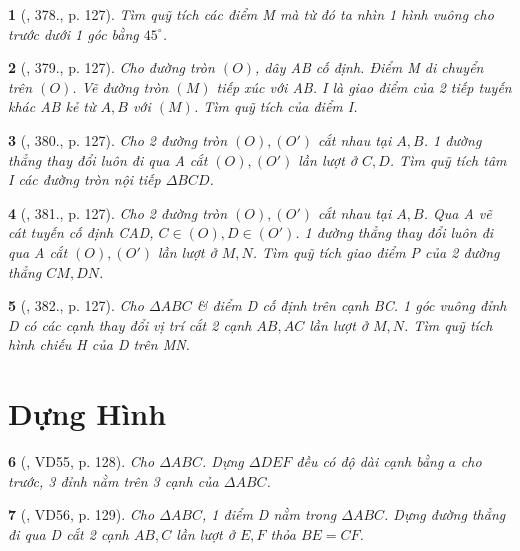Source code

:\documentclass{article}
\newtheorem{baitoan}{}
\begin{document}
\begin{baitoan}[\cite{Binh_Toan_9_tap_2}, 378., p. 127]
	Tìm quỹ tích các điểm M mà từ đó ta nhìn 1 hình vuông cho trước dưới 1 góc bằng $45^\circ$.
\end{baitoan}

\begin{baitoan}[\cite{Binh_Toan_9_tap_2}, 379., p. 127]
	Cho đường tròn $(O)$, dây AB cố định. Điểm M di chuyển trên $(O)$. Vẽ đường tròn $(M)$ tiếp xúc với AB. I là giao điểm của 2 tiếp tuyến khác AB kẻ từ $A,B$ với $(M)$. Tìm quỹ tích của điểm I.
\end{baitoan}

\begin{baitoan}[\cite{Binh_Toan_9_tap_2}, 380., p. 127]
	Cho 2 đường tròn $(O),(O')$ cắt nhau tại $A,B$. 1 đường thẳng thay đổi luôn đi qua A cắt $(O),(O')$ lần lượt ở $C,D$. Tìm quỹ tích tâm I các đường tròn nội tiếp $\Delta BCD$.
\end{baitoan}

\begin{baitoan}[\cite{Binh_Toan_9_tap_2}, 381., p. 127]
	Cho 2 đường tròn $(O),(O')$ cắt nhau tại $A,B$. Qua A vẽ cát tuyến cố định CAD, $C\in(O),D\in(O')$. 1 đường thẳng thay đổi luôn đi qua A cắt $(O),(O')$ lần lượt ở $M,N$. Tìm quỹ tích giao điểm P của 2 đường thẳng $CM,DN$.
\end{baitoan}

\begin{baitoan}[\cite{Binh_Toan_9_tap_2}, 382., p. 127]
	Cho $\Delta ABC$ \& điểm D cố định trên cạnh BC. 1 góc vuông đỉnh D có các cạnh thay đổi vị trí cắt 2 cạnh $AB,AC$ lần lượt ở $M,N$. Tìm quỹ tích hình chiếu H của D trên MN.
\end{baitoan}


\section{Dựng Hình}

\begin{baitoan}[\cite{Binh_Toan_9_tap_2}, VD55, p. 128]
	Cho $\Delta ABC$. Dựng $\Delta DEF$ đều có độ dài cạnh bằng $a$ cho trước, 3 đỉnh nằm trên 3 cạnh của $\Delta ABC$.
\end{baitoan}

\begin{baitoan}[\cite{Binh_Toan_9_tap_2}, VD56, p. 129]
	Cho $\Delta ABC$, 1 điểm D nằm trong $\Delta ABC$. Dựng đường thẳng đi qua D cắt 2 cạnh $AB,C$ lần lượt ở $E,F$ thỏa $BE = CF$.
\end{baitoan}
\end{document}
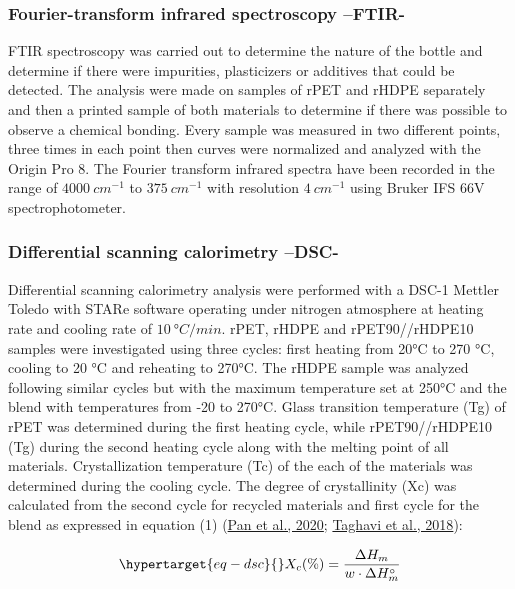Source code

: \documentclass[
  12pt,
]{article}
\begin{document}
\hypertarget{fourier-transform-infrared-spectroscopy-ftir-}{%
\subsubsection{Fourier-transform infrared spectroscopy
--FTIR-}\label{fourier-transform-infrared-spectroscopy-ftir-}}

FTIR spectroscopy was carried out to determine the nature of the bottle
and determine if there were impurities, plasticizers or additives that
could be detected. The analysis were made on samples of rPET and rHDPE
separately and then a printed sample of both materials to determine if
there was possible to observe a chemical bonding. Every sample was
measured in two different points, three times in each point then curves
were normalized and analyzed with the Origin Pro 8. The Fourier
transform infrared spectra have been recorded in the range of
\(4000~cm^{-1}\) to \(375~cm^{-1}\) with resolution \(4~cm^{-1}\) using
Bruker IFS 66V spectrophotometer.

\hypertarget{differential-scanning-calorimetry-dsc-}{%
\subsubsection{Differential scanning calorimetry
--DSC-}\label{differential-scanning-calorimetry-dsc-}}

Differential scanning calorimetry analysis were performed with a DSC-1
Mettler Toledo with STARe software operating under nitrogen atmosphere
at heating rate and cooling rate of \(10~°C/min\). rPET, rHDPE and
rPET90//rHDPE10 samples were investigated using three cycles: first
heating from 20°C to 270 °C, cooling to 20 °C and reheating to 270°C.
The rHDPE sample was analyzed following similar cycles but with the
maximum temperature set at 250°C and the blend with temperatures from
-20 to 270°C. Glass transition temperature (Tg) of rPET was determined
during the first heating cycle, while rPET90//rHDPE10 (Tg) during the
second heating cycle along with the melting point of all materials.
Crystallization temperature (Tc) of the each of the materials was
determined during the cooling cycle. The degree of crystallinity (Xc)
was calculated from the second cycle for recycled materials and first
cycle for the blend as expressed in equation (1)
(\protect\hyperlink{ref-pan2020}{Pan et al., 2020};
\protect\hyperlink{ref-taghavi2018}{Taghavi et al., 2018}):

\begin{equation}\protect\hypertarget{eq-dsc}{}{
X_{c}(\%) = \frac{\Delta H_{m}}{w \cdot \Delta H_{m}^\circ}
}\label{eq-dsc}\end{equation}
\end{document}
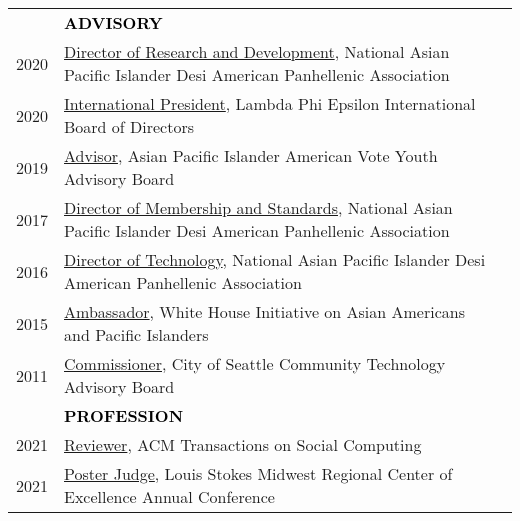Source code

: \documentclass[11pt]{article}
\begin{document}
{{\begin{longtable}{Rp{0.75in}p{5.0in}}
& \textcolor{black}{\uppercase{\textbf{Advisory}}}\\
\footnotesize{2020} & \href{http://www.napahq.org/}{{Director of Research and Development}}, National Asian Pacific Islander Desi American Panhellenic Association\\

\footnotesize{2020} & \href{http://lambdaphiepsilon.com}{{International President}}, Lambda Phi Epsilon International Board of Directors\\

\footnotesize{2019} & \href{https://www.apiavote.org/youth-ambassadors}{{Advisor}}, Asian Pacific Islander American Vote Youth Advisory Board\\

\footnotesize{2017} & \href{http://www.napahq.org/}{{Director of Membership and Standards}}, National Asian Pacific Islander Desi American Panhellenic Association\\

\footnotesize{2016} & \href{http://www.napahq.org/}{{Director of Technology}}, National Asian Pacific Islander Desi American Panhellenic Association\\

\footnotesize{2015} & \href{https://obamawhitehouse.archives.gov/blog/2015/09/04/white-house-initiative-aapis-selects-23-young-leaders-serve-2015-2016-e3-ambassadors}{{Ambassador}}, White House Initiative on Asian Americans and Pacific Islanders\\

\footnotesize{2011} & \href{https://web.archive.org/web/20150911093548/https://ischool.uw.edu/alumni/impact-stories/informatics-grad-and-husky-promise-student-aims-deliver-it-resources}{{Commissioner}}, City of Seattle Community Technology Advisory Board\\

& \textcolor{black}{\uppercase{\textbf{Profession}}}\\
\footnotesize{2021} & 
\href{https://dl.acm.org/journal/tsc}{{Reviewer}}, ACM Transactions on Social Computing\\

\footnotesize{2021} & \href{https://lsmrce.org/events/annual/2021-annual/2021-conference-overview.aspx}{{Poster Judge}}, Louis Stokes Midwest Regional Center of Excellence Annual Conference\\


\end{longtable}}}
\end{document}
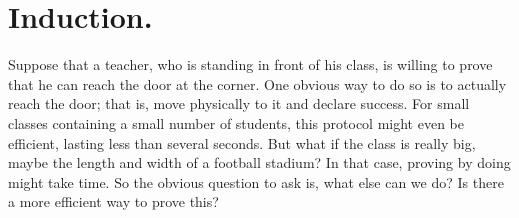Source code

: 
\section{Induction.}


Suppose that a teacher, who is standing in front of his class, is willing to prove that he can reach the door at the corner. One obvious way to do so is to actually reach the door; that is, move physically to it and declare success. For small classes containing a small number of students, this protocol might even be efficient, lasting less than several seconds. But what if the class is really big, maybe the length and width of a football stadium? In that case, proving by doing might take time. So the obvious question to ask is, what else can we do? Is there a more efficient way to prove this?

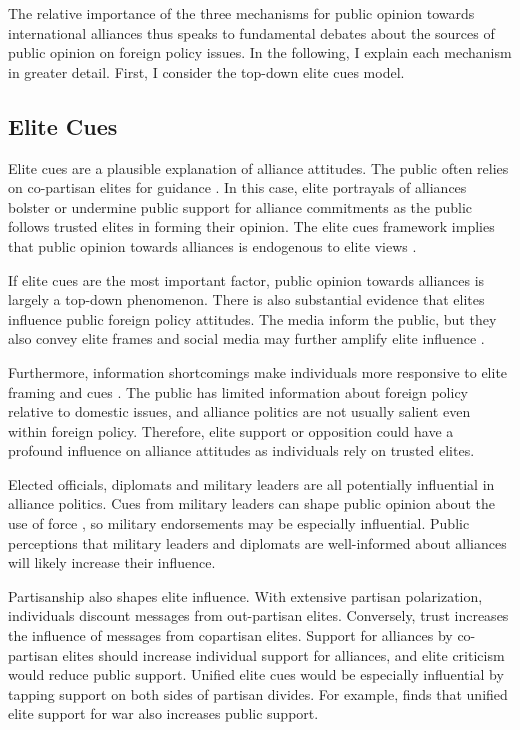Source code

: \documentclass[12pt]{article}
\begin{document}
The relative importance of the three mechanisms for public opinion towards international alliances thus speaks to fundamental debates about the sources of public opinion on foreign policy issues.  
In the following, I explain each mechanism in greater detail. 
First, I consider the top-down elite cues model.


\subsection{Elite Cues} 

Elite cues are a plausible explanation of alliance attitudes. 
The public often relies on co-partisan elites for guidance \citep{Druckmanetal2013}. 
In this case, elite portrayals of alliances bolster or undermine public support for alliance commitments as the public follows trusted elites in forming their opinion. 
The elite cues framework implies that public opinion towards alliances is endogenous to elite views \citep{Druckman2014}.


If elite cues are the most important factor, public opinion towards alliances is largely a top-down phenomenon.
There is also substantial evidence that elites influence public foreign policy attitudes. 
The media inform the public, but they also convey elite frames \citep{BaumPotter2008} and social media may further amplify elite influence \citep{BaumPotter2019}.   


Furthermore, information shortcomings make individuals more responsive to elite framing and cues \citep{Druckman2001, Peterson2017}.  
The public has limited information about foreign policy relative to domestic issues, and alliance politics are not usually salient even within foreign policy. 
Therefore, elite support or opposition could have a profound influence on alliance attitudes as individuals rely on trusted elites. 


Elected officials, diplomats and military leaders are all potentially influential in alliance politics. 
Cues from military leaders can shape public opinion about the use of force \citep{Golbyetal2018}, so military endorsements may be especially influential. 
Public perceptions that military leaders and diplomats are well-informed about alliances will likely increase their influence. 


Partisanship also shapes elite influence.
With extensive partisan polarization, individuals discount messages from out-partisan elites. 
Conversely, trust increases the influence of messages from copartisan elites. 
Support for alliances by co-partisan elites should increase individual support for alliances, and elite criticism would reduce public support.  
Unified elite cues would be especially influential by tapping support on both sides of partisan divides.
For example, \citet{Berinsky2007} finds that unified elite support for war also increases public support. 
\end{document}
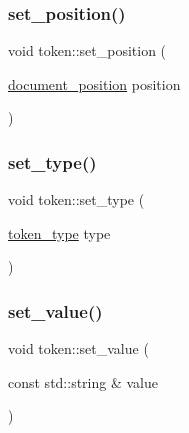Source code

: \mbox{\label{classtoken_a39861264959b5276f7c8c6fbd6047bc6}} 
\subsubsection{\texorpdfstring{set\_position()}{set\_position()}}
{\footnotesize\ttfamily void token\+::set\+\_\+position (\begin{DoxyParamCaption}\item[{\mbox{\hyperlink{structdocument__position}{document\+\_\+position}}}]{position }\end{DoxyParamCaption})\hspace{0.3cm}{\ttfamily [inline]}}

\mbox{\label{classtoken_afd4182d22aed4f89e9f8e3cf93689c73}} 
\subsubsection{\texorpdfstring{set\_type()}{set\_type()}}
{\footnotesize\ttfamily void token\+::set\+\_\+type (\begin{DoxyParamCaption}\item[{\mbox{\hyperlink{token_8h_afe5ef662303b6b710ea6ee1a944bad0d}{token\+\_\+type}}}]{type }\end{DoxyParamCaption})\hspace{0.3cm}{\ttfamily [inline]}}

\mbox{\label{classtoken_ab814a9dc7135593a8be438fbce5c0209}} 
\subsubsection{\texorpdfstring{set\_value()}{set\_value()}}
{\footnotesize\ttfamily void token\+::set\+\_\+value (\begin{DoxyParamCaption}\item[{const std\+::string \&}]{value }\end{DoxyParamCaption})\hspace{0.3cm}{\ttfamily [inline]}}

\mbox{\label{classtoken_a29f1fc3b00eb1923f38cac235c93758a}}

== INSTRUCTIONS TO FOLLOW ==
Start at the first line of the records and write out everything up to and including the line containing "381., p. 127]". No pictures.

== ANSWER FOR THIS EXERCISE ==
Source code

:\documentclass{article}
\newtheorem{baitoan}{}
\begin{document}
\begin{baitoan}[\cite{Binh_Toan_9_tap_2}, 378., p. 127]
	Tìm quỹ tích các điểm M mà từ đó ta nhìn 1 hình vuông cho trước dưới 1 góc bằng $45^\circ$.
\end{baitoan}

\begin{baitoan}[\cite{Binh_Toan_9_tap_2}, 379., p. 127]
	Cho đường tròn $(O)$, dây AB cố định. Điểm M di chuyển trên $(O)$. Vẽ đường tròn $(M)$ tiếp xúc với AB. I là giao điểm của 2 tiếp tuyến khác AB kẻ từ $A,B$ với $(M)$. Tìm quỹ tích của điểm I.
\end{baitoan}

\begin{baitoan}[\cite{Binh_Toan_9_tap_2}, 380., p. 127]
	Cho 2 đường tròn $(O),(O')$ cắt nhau tại $A,B$. 1 đường thẳng thay đổi luôn đi qua A cắt $(O),(O')$ lần lượt ở $C,D$. Tìm quỹ tích tâm I các đường tròn nội tiếp $\Delta BCD$.
\end{baitoan}

\begin{baitoan}[\cite{Binh_Toan_9_tap_2}, 381., p. 127]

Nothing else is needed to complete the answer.